**ASSIGNMENT:** A single number is required: the count of lines in the records below that contain the word "they".
---------- LISTED RECORDS
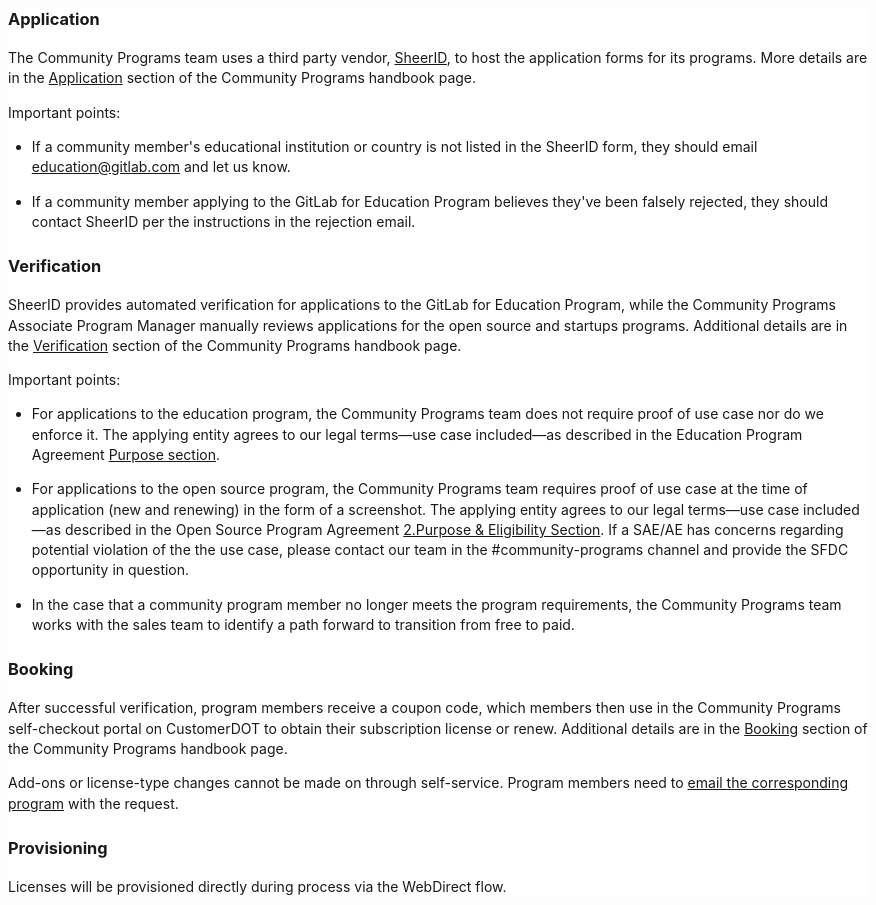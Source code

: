 ### Application

The Community Programs team uses a third party vendor, [SheerID](https://www.sheerid.com/), to host the application forms for its programs. More details are in the [Application](/handbook/marketing/developer-relations/community-programs/automated-community-programs/) section of the Community Programs handbook page.

Important points:

- If a community member's educational institution or country is not listed in the SheerID form, they should email education@gitlab.com and let us know.

- If a community member applying to the GitLab for Education Program believes they've been falsely rejected, they should contact SheerID per the instructions in the rejection email.

### Verification

SheerID provides automated verification for applications to the GitLab for Education Program, while the Community Programs Associate Program Manager manually reviews applications for the open source and startups programs. Additional details are in the [Verification](/handbook/marketing/developer-relations/community-programs/automated-community-programs/) section of the Community Programs handbook page.

Important points:

- For applications to the education program, the Community Programs team does not require proof of use case nor do we enforce it. The applying entity agrees to our legal terms—use case included—as described in the Education Program Agreement [Purpose section](/handbook/legal/education-agreement/#2-purpose).

- For applications to the open source program, the Community Programs team requires proof of use case at the time of application (new and renewing) in the form of a screenshot. The applying entity agrees to our legal terms—use case included—as described in the Open Source Program Agreement [2.Purpose & Eligibility Section](/handbook/legal/opensource-agreement/#2-purpose--eligibility). If a SAE/AE has concerns regarding potential violation of the the use case, please contact our team in the #community-programs channel and provide the SFDC opportunity in question.

- In the case that a community program member no longer meets the program requirements, the Community Programs team works with the sales team to identify a path forward to transition from free to paid.

### Booking

After successful verification, program members receive a coupon code, which members then use in the Community Programs self-checkout portal on CustomerDOT to obtain their subscription license or renew. Additional details are in the [Booking](/handbook/marketing/developer-relations/community-programs/community-program-applications/) section of the Community Programs handbook page.

Add-ons or license-type changes cannot be made on through self-service. Program members need to [email the corresponding program](/handbook/marketing/developer-relations/community-programs/#meet-the-programs) with the request.

### Provisioning

Licenses will be provisioned directly during process via the WebDirect flow.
--------------------
**THE COMPLETED TASK:** 2